Records for the exercise:
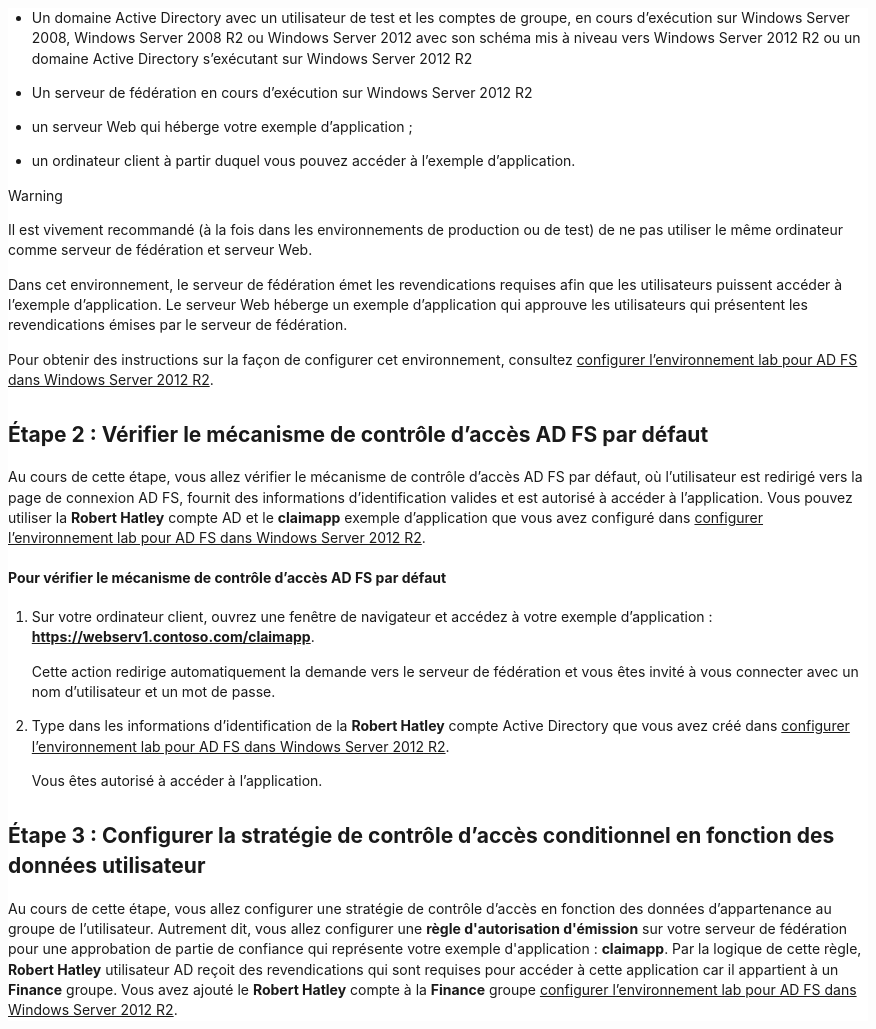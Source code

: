 -   Un domaine Active Directory avec un utilisateur de test et les comptes de groupe, en cours d’exécution sur Windows Server 2008, Windows Server 2008 R2 ou Windows Server 2012 avec son schéma mis à niveau vers Windows Server 2012 R2 ou un domaine Active Directory s’exécutant sur Windows Server 2012 R2

-   Un serveur de fédération en cours d’exécution sur Windows Server 2012 R2

-   un serveur Web qui héberge votre exemple d’application ;

-   un ordinateur client à partir duquel vous pouvez accéder à l’exemple d’application.

> [!WARNING]
> Il est vivement recommandé (à la fois dans les environnements de production ou de test) de ne pas utiliser le même ordinateur comme serveur de fédération et serveur Web.

Dans cet environnement, le serveur de fédération émet les revendications requises afin que les utilisateurs puissent accéder à l’exemple d’application. Le serveur Web héberge un exemple d’application qui approuve les utilisateurs qui présentent les revendications émises par le serveur de fédération.

Pour obtenir des instructions sur la façon de configurer cet environnement, consultez [configurer l’environnement lab pour AD FS dans Windows Server 2012 R2](../../ad-fs/deployment/Set-up-the-lab-environment-for-AD-FS-in-Windows-Server-2012-R2.md).

## <a name="BKMK_2"></a>Étape 2 : Vérifier le mécanisme de contrôle d’accès AD FS par défaut
Au cours de cette étape, vous allez vérifier le mécanisme de contrôle d’accès AD FS par défaut, où l’utilisateur est redirigé vers la page de connexion AD FS, fournit des informations d’identification valides et est autorisé à accéder à l’application. Vous pouvez utiliser la **Robert Hatley** compte AD et le **claimapp** exemple d’application que vous avez configuré dans [configurer l’environnement lab pour AD FS dans Windows Server 2012 R2](../../ad-fs/deployment/Set-up-the-lab-environment-for-AD-FS-in-Windows-Server-2012-R2.md).

#### <a name="to-verify-the-default-ad-fs-access-control-mechanism"></a>Pour vérifier le mécanisme de contrôle d’accès AD FS par défaut

1.  Sur votre ordinateur client, ouvrez une fenêtre de navigateur et accédez à votre exemple d’application : **https://webserv1.contoso.com/claimapp**.

    Cette action redirige automatiquement la demande vers le serveur de fédération et vous êtes invité à vous connecter avec un nom d’utilisateur et un mot de passe.

2.  Type dans les informations d’identification de la **Robert Hatley** compte Active Directory que vous avez créé dans [configurer l’environnement lab pour AD FS dans Windows Server 2012 R2](../../ad-fs/deployment/Set-up-the-lab-environment-for-AD-FS-in-Windows-Server-2012-R2.md).

    Vous êtes autorisé à accéder à l’application.

## <a name="BKMK_3"></a>Étape 3 : Configurer la stratégie de contrôle d’accès conditionnel en fonction des données utilisateur
Au cours de cette étape, vous allez configurer une stratégie de contrôle d’accès en fonction des données d’appartenance au groupe de l’utilisateur. Autrement dit, vous allez configurer une **règle d'autorisation d'émission** sur votre serveur de fédération pour une approbation de partie de confiance qui représente votre exemple d'application : **claimapp**. Par la logique de cette règle, **Robert Hatley** utilisateur AD reçoit des revendications qui sont requises pour accéder à cette application car il appartient à un **Finance** groupe. Vous avez ajouté le **Robert Hatley** compte à la **Finance** groupe [configurer l’environnement lab pour AD FS dans Windows Server 2012 R2](../../ad-fs/deployment/Set-up-the-lab-environment-for-AD-FS-in-Windows-Server-2012-R2.md).
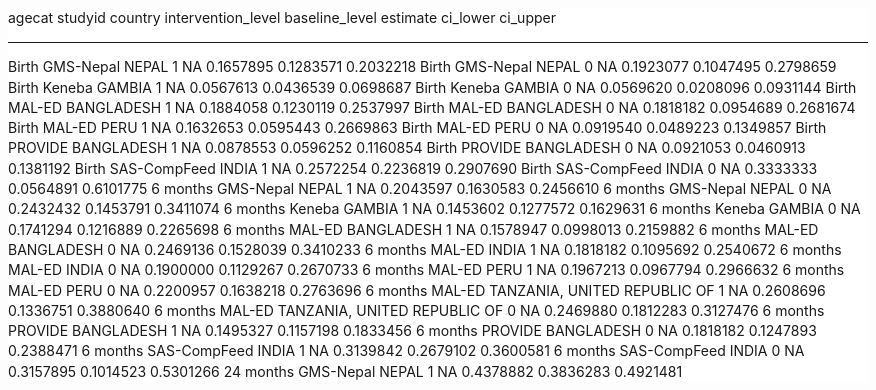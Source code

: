 
agecat      studyid        country                        intervention_level   baseline_level     estimate    ci_lower    ci_upper
----------  -------------  -----------------------------  -------------------  ---------------  ----------  ----------  ----------
Birth       GMS-Nepal      NEPAL                          1                    NA                0.1657895   0.1283571   0.2032218
Birth       GMS-Nepal      NEPAL                          0                    NA                0.1923077   0.1047495   0.2798659
Birth       Keneba         GAMBIA                         1                    NA                0.0567613   0.0436539   0.0698687
Birth       Keneba         GAMBIA                         0                    NA                0.0569620   0.0208096   0.0931144
Birth       MAL-ED         BANGLADESH                     1                    NA                0.1884058   0.1230119   0.2537997
Birth       MAL-ED         BANGLADESH                     0                    NA                0.1818182   0.0954689   0.2681674
Birth       MAL-ED         PERU                           1                    NA                0.1632653   0.0595443   0.2669863
Birth       MAL-ED         PERU                           0                    NA                0.0919540   0.0489223   0.1349857
Birth       PROVIDE        BANGLADESH                     1                    NA                0.0878553   0.0596252   0.1160854
Birth       PROVIDE        BANGLADESH                     0                    NA                0.0921053   0.0460913   0.1381192
Birth       SAS-CompFeed   INDIA                          1                    NA                0.2572254   0.2236819   0.2907690
Birth       SAS-CompFeed   INDIA                          0                    NA                0.3333333   0.0564891   0.6101775
6 months    GMS-Nepal      NEPAL                          1                    NA                0.2043597   0.1630583   0.2456610
6 months    GMS-Nepal      NEPAL                          0                    NA                0.2432432   0.1453791   0.3411074
6 months    Keneba         GAMBIA                         1                    NA                0.1453602   0.1277572   0.1629631
6 months    Keneba         GAMBIA                         0                    NA                0.1741294   0.1216889   0.2265698
6 months    MAL-ED         BANGLADESH                     1                    NA                0.1578947   0.0998013   0.2159882
6 months    MAL-ED         BANGLADESH                     0                    NA                0.2469136   0.1528039   0.3410233
6 months    MAL-ED         INDIA                          1                    NA                0.1818182   0.1095692   0.2540672
6 months    MAL-ED         INDIA                          0                    NA                0.1900000   0.1129267   0.2670733
6 months    MAL-ED         PERU                           1                    NA                0.1967213   0.0967794   0.2966632
6 months    MAL-ED         PERU                           0                    NA                0.2200957   0.1638218   0.2763696
6 months    MAL-ED         TANZANIA, UNITED REPUBLIC OF   1                    NA                0.2608696   0.1336751   0.3880640
6 months    MAL-ED         TANZANIA, UNITED REPUBLIC OF   0                    NA                0.2469880   0.1812283   0.3127476
6 months    PROVIDE        BANGLADESH                     1                    NA                0.1495327   0.1157198   0.1833456
6 months    PROVIDE        BANGLADESH                     0                    NA                0.1818182   0.1247893   0.2388471
6 months    SAS-CompFeed   INDIA                          1                    NA                0.3139842   0.2679102   0.3600581
6 months    SAS-CompFeed   INDIA                          0                    NA                0.3157895   0.1014523   0.5301266
24 months   GMS-Nepal      NEPAL                          1                    NA                0.4378882   0.3836283   0.4921481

Task prompt:
Line by line, write out the entries exactly, and leave the pictures out.

Response to the task:
Source code

: -   Un domaine Active Directory avec un utilisateur de test et les comptes de groupe, en cours d’exécution sur Windows Server 2008, Windows Server 2008 R2 ou Windows Server 2012 avec son schéma mis à niveau vers Windows Server 2012 R2 ou un domaine Active Directory s’exécutant sur Windows Server 2012 R2

-   Un serveur de fédération en cours d’exécution sur Windows Server 2012 R2

-   un serveur Web qui héberge votre exemple d’application ;

-   un ordinateur client à partir duquel vous pouvez accéder à l’exemple d’application.

> [!WARNING]
> Il est vivement recommandé (à la fois dans les environnements de production ou de test) de ne pas utiliser le même ordinateur comme serveur de fédération et serveur Web.

Dans cet environnement, le serveur de fédération émet les revendications requises afin que les utilisateurs puissent accéder à l’exemple d’application. Le serveur Web héberge un exemple d’application qui approuve les utilisateurs qui présentent les revendications émises par le serveur de fédération.

Pour obtenir des instructions sur la façon de configurer cet environnement, consultez [configurer l’environnement lab pour AD FS dans Windows Server 2012 R2](../../ad-fs/deployment/Set-up-the-lab-environment-for-AD-FS-in-Windows-Server-2012-R2.md).

## <a name="BKMK_2"></a>Étape 2 : Vérifier le mécanisme de contrôle d’accès AD FS par défaut
Au cours de cette étape, vous allez vérifier le mécanisme de contrôle d’accès AD FS par défaut, où l’utilisateur est redirigé vers la page de connexion AD FS, fournit des informations d’identification valides et est autorisé à accéder à l’application. Vous pouvez utiliser la **Robert Hatley** compte AD et le **claimapp** exemple d’application que vous avez configuré dans [configurer l’environnement lab pour AD FS dans Windows Server 2012 R2](../../ad-fs/deployment/Set-up-the-lab-environment-for-AD-FS-in-Windows-Server-2012-R2.md).

#### <a name="to-verify-the-default-ad-fs-access-control-mechanism"></a>Pour vérifier le mécanisme de contrôle d’accès AD FS par défaut

1.  Sur votre ordinateur client, ouvrez une fenêtre de navigateur et accédez à votre exemple d’application : **https://webserv1.contoso.com/claimapp**.

    Cette action redirige automatiquement la demande vers le serveur de fédération et vous êtes invité à vous connecter avec un nom d’utilisateur et un mot de passe.

2.  Type dans les informations d’identification de la **Robert Hatley** compte Active Directory que vous avez créé dans [configurer l’environnement lab pour AD FS dans Windows Server 2012 R2](../../ad-fs/deployment/Set-up-the-lab-environment-for-AD-FS-in-Windows-Server-2012-R2.md).

    Vous êtes autorisé à accéder à l’application.

## <a name="BKMK_3"></a>Étape 3 : Configurer la stratégie de contrôle d’accès conditionnel en fonction des données utilisateur
Au cours de cette étape, vous allez configurer une stratégie de contrôle d’accès en fonction des données d’appartenance au groupe de l’utilisateur. Autrement dit, vous allez configurer une **règle d'autorisation d'émission** sur votre serveur de fédération pour une approbation de partie de confiance qui représente votre exemple d'application : **claimapp**. Par la logique de cette règle, **Robert Hatley** utilisateur AD reçoit des revendications qui sont requises pour accéder à cette application car il appartient à un **Finance** groupe. Vous avez ajouté le **Robert Hatley** compte à la **Finance** groupe [configurer l’environnement lab pour AD FS dans Windows Server 2012 R2](../../ad-fs/deployment/Set-up-the-lab-environment-for-AD-FS-in-Windows-Server-2012-R2.md).
Source code

: 
agecat      studyid        country                        intervention_level   baseline_level     estimate    ci_lower    ci_upper
----------  -------------  -----------------------------  -------------------  ---------------  ----------  ----------  ----------
Birth       GMS-Nepal      NEPAL                          1                    NA                0.1657895   0.1283571   0.2032218
Birth       GMS-Nepal      NEPAL                          0                    NA                0.1923077   0.1047495   0.2798659
Birth       Keneba         GAMBIA                         1                    NA                0.0567613   0.0436539   0.0698687
Birth       Keneba         GAMBIA                         0                    NA                0.0569620   0.0208096   0.0931144
Birth       MAL-ED         BANGLADESH                     1                    NA                0.1884058   0.1230119   0.2537997
Birth       MAL-ED         BANGLADESH                     0                    NA                0.1818182   0.0954689   0.2681674
Birth       MAL-ED         PERU                           1                    NA                0.1632653   0.0595443   0.2669863
Birth       MAL-ED         PERU                           0                    NA                0.0919540   0.0489223   0.1349857
Birth       PROVIDE        BANGLADESH                     1                    NA                0.0878553   0.0596252   0.1160854
Birth       PROVIDE        BANGLADESH                     0                    NA                0.0921053   0.0460913   0.1381192
Birth       SAS-CompFeed   INDIA                          1                    NA                0.2572254   0.2236819   0.2907690
Birth       SAS-CompFeed   INDIA                          0                    NA                0.3333333   0.0564891   0.6101775
6 months    GMS-Nepal      NEPAL                          1                    NA                0.2043597   0.1630583   0.2456610
6 months    GMS-Nepal      NEPAL                          0                    NA                0.2432432   0.1453791   0.3411074
6 months    Keneba         GAMBIA                         1                    NA                0.1453602   0.1277572   0.1629631
6 months    Keneba         GAMBIA                         0                    NA                0.1741294   0.1216889   0.2265698
6 months    MAL-ED         BANGLADESH                     1                    NA                0.1578947   0.0998013   0.2159882
6 months    MAL-ED         BANGLADESH                     0                    NA                0.2469136   0.1528039   0.3410233
6 months    MAL-ED         INDIA                          1                    NA                0.1818182   0.1095692   0.2540672
6 months    MAL-ED         INDIA                          0                    NA                0.1900000   0.1129267   0.2670733
6 months    MAL-ED         PERU                           1                    NA                0.1967213   0.0967794   0.2966632
6 months    MAL-ED         PERU                           0                    NA                0.2200957   0.1638218   0.2763696
6 months    MAL-ED         TANZANIA, UNITED REPUBLIC OF   1                    NA                0.2608696   0.1336751   0.3880640
6 months    MAL-ED         TANZANIA, UNITED REPUBLIC OF   0                    NA                0.2469880   0.1812283   0.3127476
6 months    PROVIDE        BANGLADESH                     1                    NA                0.1495327   0.1157198   0.1833456
6 months    PROVIDE        BANGLADESH                     0                    NA                0.1818182   0.1247893   0.2388471
6 months    SAS-CompFeed   INDIA                          1                    NA                0.3139842   0.2679102   0.3600581
6 months    SAS-CompFeed   INDIA                          0                    NA                0.3157895   0.1014523   0.5301266
24 months   GMS-Nepal      NEPAL                          1                    NA                0.4378882   0.3836283   0.4921481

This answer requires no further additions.